Although pictures appear in the data, the answer should contain only the lines from its start through the line with "### **Document Checking**", written out exactly.

- - - - -

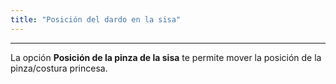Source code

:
 ```yaml
---
title: "Posición del dardo en la sisa"
---
```


***

La opción **Posición de la pinza de la sisa** te permite mover la posición de la pinza/costura princesa.




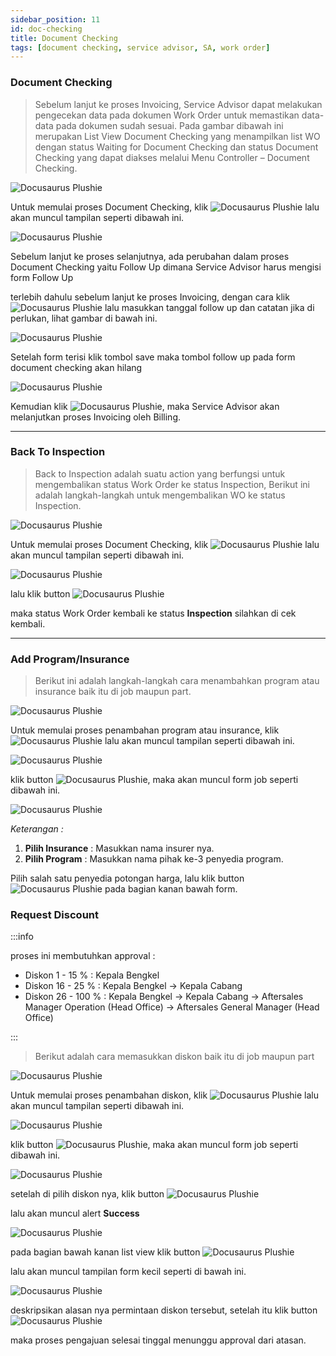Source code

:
 ```yaml
---
sidebar_position: 11
id: doc-checking
title: Document Checking
tags: [document checking, service advisor, SA, work order]
---
```


### **Document Checking**

> Sebelum lanjut ke proses Invoicing, Service Advisor dapat melakukan pengecekan data pada dokumen Work Order untuk memastikan data-data pada dokumen sudah sesuai.  Pada gambar dibawah ini merupakan List View Document Checking yang menampilkan list WO dengan status Waiting for Document Checking  dan status Document Checking yang dapat diakses melalui Menu Controller – Document Checking.

![Docusaurus Plushie](/img/general-repair/doc-checking/1.png)

Untuk memulai proses Document Checking, klik ![Docusaurus Plushie](/img/general-repair/doc-checking/tigatitik.png) lalu akan muncul tampilan seperti dibawah ini.

![Docusaurus Plushie](/img/general-repair/doc-checking/2.png)

Sebelum lanjut ke proses selanjutnya, ada perubahan dalam proses Document Checking yaitu Follow Up dimana Service Advisor harus mengisi form Follow Up

terlebih dahulu sebelum lanjut ke proses Invoicing, dengan cara klik ![Docusaurus Plushie](/img/general-repair/doc-checking/followup.png) lalu masukkan tanggal follow up dan catatan jika di perlukan, lihat gambar di bawah ini.

![Docusaurus Plushie](/img/general-repair/doc-checking/3.png)

Setelah form terisi klik tombol save maka tombol follow up pada form document checking akan hilang

![Docusaurus Plushie](/img/general-repair/doc-checking/4.png)

Kemudian klik ![Docusaurus Plushie](/img/general-repair/doc-checking/clockoff.png), maka Service Advisor akan melanjutkan proses Invoicing oleh Billing.

---

### **Back To Inspection**

> Back to Inspection adalah suatu action yang berfungsi untuk mengembalikan status Work Order ke status Inspection, Berikut ini adalah langkah-langkah untuk mengembalikan WO ke status Inspection.

![Docusaurus Plushie](/img/general-repair/doc-checking/5.png)

Untuk memulai proses Document Checking, klik ![Docusaurus Plushie](/img/general-repair/doc-checking/tigatitik.png) lalu akan muncul tampilan seperti dibawah ini.

![Docusaurus Plushie](/img/general-repair/doc-checking/6.png)

lalu klik button ![Docusaurus Plushie](/img/general-repair/doc-checking/inspection.png)

maka status Work Order kembali ke status **Inspection** silahkan di cek kembali.

---

### **Add Program/Insurance**

> Berikut ini adalah langkah-langkah cara menambahkan program atau insurance baik itu di job maupun part.

![Docusaurus Plushie](/img/general-repair/doc-checking/5.png)

Untuk memulai proses penambahan program atau insurance, klik ![Docusaurus Plushie](/img/general-repair/doc-checking/tigatitik.png) lalu akan muncul tampilan seperti dibawah ini.

![Docusaurus Plushie](/img/general-repair/doc-checking/7.png)

klik button ![Docusaurus Plushie](/img/general-repair/doc-checking/tigatitik.png), maka akan muncul form job seperti dibawah ini.

![Docusaurus Plushie](/img/general-repair/doc-checking/8.png)

*Keterangan :*

1. **Pilih Insurance** : Masukkan nama insurer nya.
2. **Pilih Program** : Masukkan nama pihak ke-3 penyedia program.

Pilih salah satu penyedia potongan harga, lalu klik button ![Docusaurus Plushie](/img/general-repair/doc-checking/save.png) pada bagian kanan bawah form.

### **Request Discount**

:::info

proses ini membutuhkan approval :

- Diskon 1 - 15 % : Kepala Bengkel
- Diskon 16 - 25 % : Kepala Bengkel -> Kepala Cabang
- Diskon 26 - 100 % : Kepala Bengkel -> Kepala Cabang -> Aftersales Manager Operation (Head Office) -> Aftersales General Manager (Head Office)

:::

> Berikut adalah cara memasukkan diskon baik itu di job maupun part

![Docusaurus Plushie](/img/general-repair/doc-checking/5.png)

Untuk memulai proses penambahan diskon, klik ![Docusaurus Plushie](/img/general-repair/doc-checking/tigatitik.png) lalu akan muncul tampilan seperti dibawah ini.

![Docusaurus Plushie](/img/general-repair/doc-checking/9.png)

klik button ![Docusaurus Plushie](/img/general-repair/doc-checking/tigatitik.png), maka akan muncul form job seperti dibawah ini.

![Docusaurus Plushie](/img/general-repair/doc-checking/10.png)

setelah di pilih diskon nya, klik button ![Docusaurus Plushie](/img/general-repair/doc-checking/save.png)

lalu akan muncul alert **Success**

![Docusaurus Plushie](/img/general-repair/doc-checking/success.png)

pada bagian bawah kanan list view klik button ![Docusaurus Plushie](/img/general-repair/doc-checking/reqdiskon.png)

lalu akan muncul tampilan form kecil seperti di bawah ini.

![Docusaurus Plushie](/img/general-repair/doc-checking/11.png)

deskripsikan alasan nya permintaan diskon tersebut, setelah itu klik button ![Docusaurus Plushie](/img/general-repair/doc-checking/process.png)

maka proses pengajuan selesai tinggal menunggu approval dari atasan.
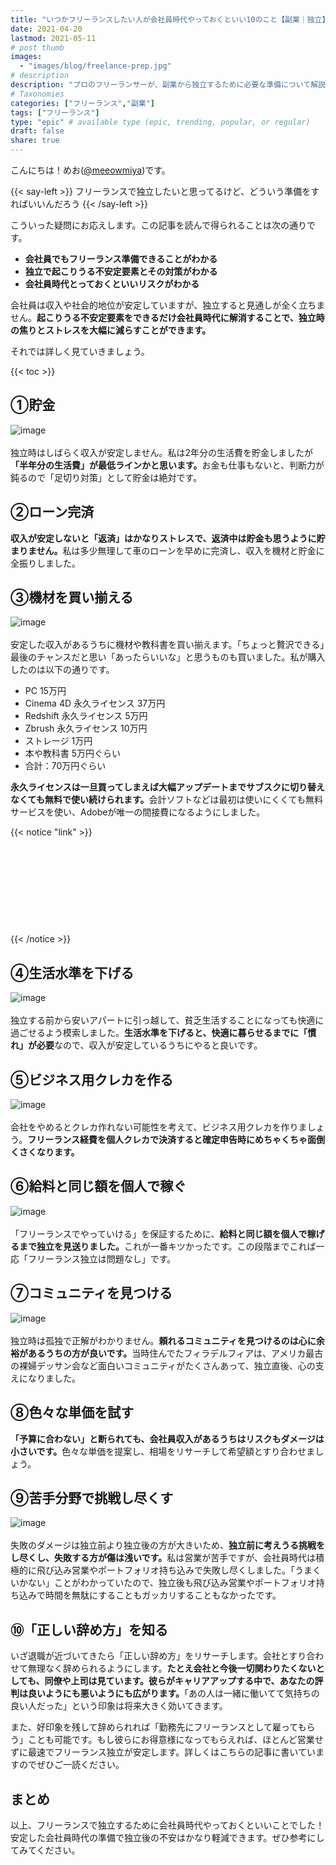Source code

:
 ```yaml
---
title: "いつかフリーランスしたい人が会社員時代やっておくといい10のこと【副業｜独立】"
date: 2021-04-20
lastmod: 2021-05-11
# post thumb
images:
  - "images/blog/freelance-prep.jpg"
# description
description: "プロのフリーランサーが、副業から独立するために必要な準備について解説します。"
# Taxonomies
categories: ["フリーランス","副業"]
tags: ["フリーランス"]
type: "epic" # available type (epic, trending, popular, or regular)
draft: false
share: true
---
```


こんにちは！めお(<u><a href="https://twitter.com/meeowmiya" target="_blank">@meeowmiya</a></u>)です。

{{< say-left >}}
フリーランスで独立したいと思ってるけど、どういう準備をすればいいんだろう
{{< /say-left >}}

こういった疑問にお応えします。この記事を読んで得られることは次の通りです。


* **会社員でもフリーランス準備できることがわかる**
* **独立で起こりうる不安定要素とその対策がわかる**
* **会社員時代とっておくといいリスクがわかる**

会社員は収入や社会的地位が安定していますが、独立すると見通しが全く立ちません。<span class="keiko-red">**起こりうる不安定要素をできるだけ会社員時代に解消することで、独立時の焦りとストレスを大幅に減らすことができます。**</span>


それでは詳しく見ていきましょう。

{{< toc >}}

## ①貯金
![image](../../images/undraw/undraw_savings.svg)<br><br>
独立時はしばらく収入が安定しません。私は2年分の生活費を貯金しましたが<span class="keiko-red">**「半年分の生活費」が最低ラインかと思います。**</span>お金も仕事もないと、判断力が鈍るので「足切り対策」として貯金は絶対です。


## ②ローン完済

<span class="keiko-red">**収入が安定しないと「返済」はかなりストレスで、返済中は貯金も思うように貯まりません。**</span>私は多少無理して車のローンを早めに完済し、収入を機材と貯金に全振りしました。

## ③機材を買い揃える
![image](../../images/undraw/undraw_design_tools.svg)<br><br>
安定した収入があるうちに機材や教科書を買い揃えます。「ちょっと贅沢できる」最後のチャンスだと思い「あったらいいな」と思うものも買いました。私が購入したのは以下の通りです。

* PC 15万円
* Cinema 4D 永久ライセンス 37万円
* Redshift 永久ライセンス 5万円
* Zbrush 永久ライセンス 10万円
* ストレージ 1万円
* 本や教科書 5万円ぐらい
* 合計：70万円ぐらい

<span class="keiko-red">**永久ライセンスは一旦買ってしまえば大幅アップデートまでサブスクに切り替えなくても無料で使い続けられます。**</span>会計ソフトなどは最初は使いにくくても無料サービスを使い、Adobeが唯一の間接費になるようにしました。

{{< notice "link" >}}
<div class="iframely-embed"><div class="iframely-responsive" style="height: 140px; padding-bottom: 0;"><a href="https://menglish.jp/post/equipment/" data-iframely-url="//cdn.iframe.ly/zuvxRFf?iframe=card-small"></a></div></div><script async src="//cdn.iframe.ly/embed.js" charset="utf-8"></script>
{{< /notice >}}

## ④生活水準を下げる
![image](../../images/undraw/undraw_select_house.svg)<br><br>
独立する前から安いアパートに引っ越して、貧乏生活することになっても快適に過ごせるよう模索しました。<span class="keiko-red">**生活水準を下げると、快適に暮らせるまでに「慣れ」が必要**</span>なので、収入が安定しているうちにやると良いです。

## ⑤ビジネス用クレカを作る
![image](../../images/undraw/undraw_credit_card.svg)<br><br>
会社をやめるとクレカ作れない可能性を考えて、ビジネス用クレカを作りましょう。<span class="keiko-red">**フリーランス経費を個人クレカで決済すると確定申告時にめちゃくちゃ面倒くさくなります。**</span>

## ⑥給料と同じ額を個人で稼ぐ
![image](../../images/undraw/undraw_printing_invoices.svg)<br><br>
「フリーランスでやっていける」を保証するために、<span class="keiko-red">**給料と同じ額を個人で稼げるまで独立を見送りました。**</span>これが一番キツかったです。この段階までこれば一応「フリーランス独立は問題なし」です。

## ⑦コミュニティを見つける
![image](../../images/undraw/undraw_work_time.svg)<br><br>
独立時は孤独で正解がわかりません。<span class="keiko-red">**頼れるコミュニティを見つけるのは心に余裕があるうちの方が良いです。**</span>当時住んでたフィラデルフィアは、アメリカ最古の裸婦デッサン会など面白いコミュニティがたくさんあって、独立直後、心の支えになりました。

## ⑧色々な単価を試す

<span class="keiko-red">**「予算に合わない」と断られても、会社員収入があるうちはリスクもダメージは小さいです。**</span>色々な単価を提案し、相場をリサーチして希望額とすり合わせましょう。

## ⑨苦手分野で挑戦し尽くす
![image](../../images/undraw/undraw_adventure.svg)<br><br>
失敗のダメージは独立前より独立後の方が大きいため、<span class="keiko-red">**独立前に考えうる挑戦をし尽くし、失敗する方が傷は浅いです。**</span>私は営業が苦手ですが、会社員時代は積極的に飛び込み営業やポートフォリオ持ち込みで失敗し尽くしました。「うまくいかない」ことがわかっていたので、独立後も飛び込み営業やポートフォリオ持ち込みで時間を無駄にすることもガッカリすることもなかったです。

## ⑩「正しい辞め方」を知る

いざ退職が近づいてきたら「正しい辞め方」をリサーチします。会社とすり合わせて無理なく辞められるようにします。<span class="keiko-red">**たとえ会社と今後一切関わりたくないとしても、同僚や上司は見ています。彼らがキャリアアップする中で、あなたの評判は良いようにも悪いようにも広がります。**</span>「あの人は一緒に働いてて気持ちの良い人だった」という印象は将来大きく効いてきます。

また、好印象を残して辞められれば「勤務先にフリーランスとして雇ってもらう」ことも可能です。もし彼らにお得意様になってもらえれば、ほとんど営業せずに最速でフリーランス独立が安定します。詳しくはこちらの記事に書いていますのでぜひご一読ください。

## まとめ

以上、フリーランスで独立するために会社員時代やっておくといいことでした！安定した会社員時代の準備で独立後の不安はかなり軽減できます。ぜひ参考にしてみてください。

- - - - -

= WRITTEN ANSWER =
Source code

:
 ```yaml
---
title: "Posición del dardo en la sisa"
---
```


***

La opción **Posición de la pinza de la sisa** te permite mover la posición de la pinza/costura princesa.




Source code

:
 ```yaml
---
sidebar_position: 11
id: doc-checking
title: Document Checking
tags: [document checking, service advisor, SA, work order]
---
```


### **Document Checking**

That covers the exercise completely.